The problem » Of the lines below, report only those that contain "macOS".

========================================================================

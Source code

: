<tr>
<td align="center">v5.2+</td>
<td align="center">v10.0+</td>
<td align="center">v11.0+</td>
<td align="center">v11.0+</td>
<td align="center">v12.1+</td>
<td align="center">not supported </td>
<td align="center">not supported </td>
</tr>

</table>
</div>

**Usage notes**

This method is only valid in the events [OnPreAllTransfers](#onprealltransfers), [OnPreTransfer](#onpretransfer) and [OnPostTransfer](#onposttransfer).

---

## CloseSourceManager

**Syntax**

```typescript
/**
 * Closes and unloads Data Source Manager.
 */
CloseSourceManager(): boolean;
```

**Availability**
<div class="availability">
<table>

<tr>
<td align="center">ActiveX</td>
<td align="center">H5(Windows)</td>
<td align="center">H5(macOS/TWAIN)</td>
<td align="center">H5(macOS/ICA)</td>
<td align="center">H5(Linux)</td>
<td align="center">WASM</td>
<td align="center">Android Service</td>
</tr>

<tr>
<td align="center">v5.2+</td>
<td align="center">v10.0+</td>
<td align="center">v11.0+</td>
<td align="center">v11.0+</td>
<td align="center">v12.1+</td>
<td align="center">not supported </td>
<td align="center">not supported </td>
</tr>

========================================================================

Task solution »
<td align="center">H5(macOS/TWAIN)</td>
<td align="center">H5(macOS/ICA)</td>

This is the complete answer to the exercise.